[Collection entries]
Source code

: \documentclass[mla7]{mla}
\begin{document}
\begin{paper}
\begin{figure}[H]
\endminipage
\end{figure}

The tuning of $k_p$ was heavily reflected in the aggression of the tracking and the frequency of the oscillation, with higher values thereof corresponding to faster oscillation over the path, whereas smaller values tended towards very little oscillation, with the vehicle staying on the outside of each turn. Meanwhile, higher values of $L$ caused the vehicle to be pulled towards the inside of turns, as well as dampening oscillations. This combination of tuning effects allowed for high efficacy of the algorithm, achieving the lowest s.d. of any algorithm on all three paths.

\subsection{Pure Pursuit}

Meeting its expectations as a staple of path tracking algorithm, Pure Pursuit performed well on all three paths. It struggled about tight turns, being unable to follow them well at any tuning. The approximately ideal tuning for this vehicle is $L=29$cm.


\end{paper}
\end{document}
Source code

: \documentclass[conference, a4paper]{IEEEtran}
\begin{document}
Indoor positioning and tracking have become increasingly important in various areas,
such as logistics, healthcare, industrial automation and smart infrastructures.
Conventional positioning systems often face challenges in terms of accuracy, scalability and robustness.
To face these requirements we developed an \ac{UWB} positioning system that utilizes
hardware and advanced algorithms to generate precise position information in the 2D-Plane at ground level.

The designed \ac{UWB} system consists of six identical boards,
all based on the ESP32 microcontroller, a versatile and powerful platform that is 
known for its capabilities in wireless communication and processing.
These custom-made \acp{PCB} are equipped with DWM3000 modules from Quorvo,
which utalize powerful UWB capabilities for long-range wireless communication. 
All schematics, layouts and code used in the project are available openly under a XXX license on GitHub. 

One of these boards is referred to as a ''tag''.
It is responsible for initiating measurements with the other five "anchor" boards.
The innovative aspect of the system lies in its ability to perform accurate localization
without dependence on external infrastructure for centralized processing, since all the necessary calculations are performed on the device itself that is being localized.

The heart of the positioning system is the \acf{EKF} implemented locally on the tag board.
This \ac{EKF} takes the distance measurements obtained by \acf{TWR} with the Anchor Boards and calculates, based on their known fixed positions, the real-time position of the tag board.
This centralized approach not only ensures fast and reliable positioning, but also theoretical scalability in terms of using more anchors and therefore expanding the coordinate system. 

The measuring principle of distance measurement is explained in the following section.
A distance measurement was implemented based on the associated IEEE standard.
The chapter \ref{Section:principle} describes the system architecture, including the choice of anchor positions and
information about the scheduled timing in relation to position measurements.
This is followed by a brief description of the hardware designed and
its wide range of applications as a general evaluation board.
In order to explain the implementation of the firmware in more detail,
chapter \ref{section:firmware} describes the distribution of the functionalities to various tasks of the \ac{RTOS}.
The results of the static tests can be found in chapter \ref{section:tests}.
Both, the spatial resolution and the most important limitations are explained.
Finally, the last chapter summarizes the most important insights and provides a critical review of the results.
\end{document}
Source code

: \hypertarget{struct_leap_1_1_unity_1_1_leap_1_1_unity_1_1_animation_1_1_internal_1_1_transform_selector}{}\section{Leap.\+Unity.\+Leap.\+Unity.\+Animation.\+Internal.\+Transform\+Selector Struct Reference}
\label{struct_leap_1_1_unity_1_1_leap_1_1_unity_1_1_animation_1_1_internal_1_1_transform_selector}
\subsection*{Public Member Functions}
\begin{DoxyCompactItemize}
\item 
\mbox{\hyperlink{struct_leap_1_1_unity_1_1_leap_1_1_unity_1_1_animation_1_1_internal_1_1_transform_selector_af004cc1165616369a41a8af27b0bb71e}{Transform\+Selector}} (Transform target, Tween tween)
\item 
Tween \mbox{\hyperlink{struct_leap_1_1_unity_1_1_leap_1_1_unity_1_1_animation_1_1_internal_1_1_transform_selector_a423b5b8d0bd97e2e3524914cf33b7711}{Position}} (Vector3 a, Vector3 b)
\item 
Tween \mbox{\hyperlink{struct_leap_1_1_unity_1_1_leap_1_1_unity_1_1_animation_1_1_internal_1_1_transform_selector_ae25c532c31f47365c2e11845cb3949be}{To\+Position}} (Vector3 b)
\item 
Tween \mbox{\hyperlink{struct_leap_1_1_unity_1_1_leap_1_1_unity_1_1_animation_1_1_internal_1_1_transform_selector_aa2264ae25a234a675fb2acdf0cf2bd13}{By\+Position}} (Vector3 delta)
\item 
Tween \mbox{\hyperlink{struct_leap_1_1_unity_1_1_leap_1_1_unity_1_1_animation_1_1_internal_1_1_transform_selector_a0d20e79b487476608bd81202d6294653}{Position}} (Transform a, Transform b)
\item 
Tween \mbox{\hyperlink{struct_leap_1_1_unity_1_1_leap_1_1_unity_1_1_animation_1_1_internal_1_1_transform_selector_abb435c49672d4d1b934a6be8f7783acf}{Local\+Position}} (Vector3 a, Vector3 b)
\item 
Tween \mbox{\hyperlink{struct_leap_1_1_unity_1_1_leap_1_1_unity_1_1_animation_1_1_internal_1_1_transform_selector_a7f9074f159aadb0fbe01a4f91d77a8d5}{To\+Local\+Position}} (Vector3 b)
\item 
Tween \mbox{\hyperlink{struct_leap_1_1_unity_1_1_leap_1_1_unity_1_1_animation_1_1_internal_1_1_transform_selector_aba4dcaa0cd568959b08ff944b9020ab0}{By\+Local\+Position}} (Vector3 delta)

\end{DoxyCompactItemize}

The problem:
The entries above must be transcribed word for word.

Answer to the problem:
Source code

: \documentclass[mla7]{mla}
\begin{document}
\begin{paper}
\begin{figure}[H]
\endminipage
\end{figure}

The tuning of $k_p$ was heavily reflected in the aggression of the tracking and the frequency of the oscillation, with higher values thereof corresponding to faster oscillation over the path, whereas smaller values tended towards very little oscillation, with the vehicle staying on the outside of each turn. Meanwhile, higher values of $L$ caused the vehicle to be pulled towards the inside of turns, as well as dampening oscillations. This combination of tuning effects allowed for high efficacy of the algorithm, achieving the lowest s.d. of any algorithm on all three paths.

\subsection{Pure Pursuit}

Meeting its expectations as a staple of path tracking algorithm, Pure Pursuit performed well on all three paths. It struggled about tight turns, being unable to follow them well at any tuning. The approximately ideal tuning for this vehicle is $L=29$cm.


\end{paper}
\end{document}
Source code

: \documentclass[conference, a4paper]{IEEEtran}
\begin{document}
Indoor positioning and tracking have become increasingly important in various areas,
such as logistics, healthcare, industrial automation and smart infrastructures.
Conventional positioning systems often face challenges in terms of accuracy, scalability and robustness.
To face these requirements we developed an \ac{UWB} positioning system that utilizes
hardware and advanced algorithms to generate precise position information in the 2D-Plane at ground level.

The designed \ac{UWB} system consists of six identical boards,
all based on the ESP32 microcontroller, a versatile and powerful platform that is 
known for its capabilities in wireless communication and processing.
These custom-made \acp{PCB} are equipped with DWM3000 modules from Quorvo,
which utalize powerful UWB capabilities for long-range wireless communication. 
All schematics, layouts and code used in the project are available openly under a XXX license on GitHub. 

One of these boards is referred to as a ''tag''.
It is responsible for initiating measurements with the other five "anchor" boards.
The innovative aspect of the system lies in its ability to perform accurate localization
without dependence on external infrastructure for centralized processing, since all the necessary calculations are performed on the device itself that is being localized.

The heart of the positioning system is the \acf{EKF} implemented locally on the tag board.
This \ac{EKF} takes the distance measurements obtained by \acf{TWR} with the Anchor Boards and calculates, based on their known fixed positions, the real-time position of the tag board.
This centralized approach not only ensures fast and reliable positioning, but also theoretical scalability in terms of using more anchors and therefore expanding the coordinate system. 

The measuring principle of distance measurement is explained in the following section.
A distance measurement was implemented based on the associated IEEE standard.
The chapter \ref{Section:principle} describes the system architecture, including the choice of anchor positions and
information about the scheduled timing in relation to position measurements.
This is followed by a brief description of the hardware designed and
its wide range of applications as a general evaluation board.
In order to explain the implementation of the firmware in more detail,
chapter \ref{section:firmware} describes the distribution of the functionalities to various tasks of the \ac{RTOS}.
The results of the static tests can be found in chapter \ref{section:tests}.
Both, the spatial resolution and the most important limitations are explained.
Finally, the last chapter summarizes the most important insights and provides a critical review of the results.
\end{document}
Source code

: \hypertarget{struct_leap_1_1_unity_1_1_leap_1_1_unity_1_1_animation_1_1_internal_1_1_transform_selector}{}\section{Leap.\+Unity.\+Leap.\+Unity.\+Animation.\+Internal.\+Transform\+Selector Struct Reference}
\label{struct_leap_1_1_unity_1_1_leap_1_1_unity_1_1_animation_1_1_internal_1_1_transform_selector}
\subsection*{Public Member Functions}
\begin{DoxyCompactItemize}
\item 
\mbox{\hyperlink{struct_leap_1_1_unity_1_1_leap_1_1_unity_1_1_animation_1_1_internal_1_1_transform_selector_af004cc1165616369a41a8af27b0bb71e}{Transform\+Selector}} (Transform target, Tween tween)
\item 
Tween \mbox{\hyperlink{struct_leap_1_1_unity_1_1_leap_1_1_unity_1_1_animation_1_1_internal_1_1_transform_selector_a423b5b8d0bd97e2e3524914cf33b7711}{Position}} (Vector3 a, Vector3 b)
\item 
Tween \mbox{\hyperlink{struct_leap_1_1_unity_1_1_leap_1_1_unity_1_1_animation_1_1_internal_1_1_transform_selector_ae25c532c31f47365c2e11845cb3949be}{To\+Position}} (Vector3 b)
\item 
Tween \mbox{\hyperlink{struct_leap_1_1_unity_1_1_leap_1_1_unity_1_1_animation_1_1_internal_1_1_transform_selector_aa2264ae25a234a675fb2acdf0cf2bd13}{By\+Position}} (Vector3 delta)
\item 
Tween \mbox{\hyperlink{struct_leap_1_1_unity_1_1_leap_1_1_unity_1_1_animation_1_1_internal_1_1_transform_selector_a0d20e79b487476608bd81202d6294653}{Position}} (Transform a, Transform b)
\item 
Tween \mbox{\hyperlink{struct_leap_1_1_unity_1_1_leap_1_1_unity_1_1_animation_1_1_internal_1_1_transform_selector_abb435c49672d4d1b934a6be8f7783acf}{Local\+Position}} (Vector3 a, Vector3 b)
\item 
Tween \mbox{\hyperlink{struct_leap_1_1_unity_1_1_leap_1_1_unity_1_1_animation_1_1_internal_1_1_transform_selector_a7f9074f159aadb0fbe01a4f91d77a8d5}{To\+Local\+Position}} (Vector3 b)
\item 
Tween \mbox{\hyperlink{struct_leap_1_1_unity_1_1_leap_1_1_unity_1_1_animation_1_1_internal_1_1_transform_selector_aba4dcaa0cd568959b08ff944b9020ab0}{By\+Local\+Position}} (Vector3 delta)

\end{DoxyCompactItemize}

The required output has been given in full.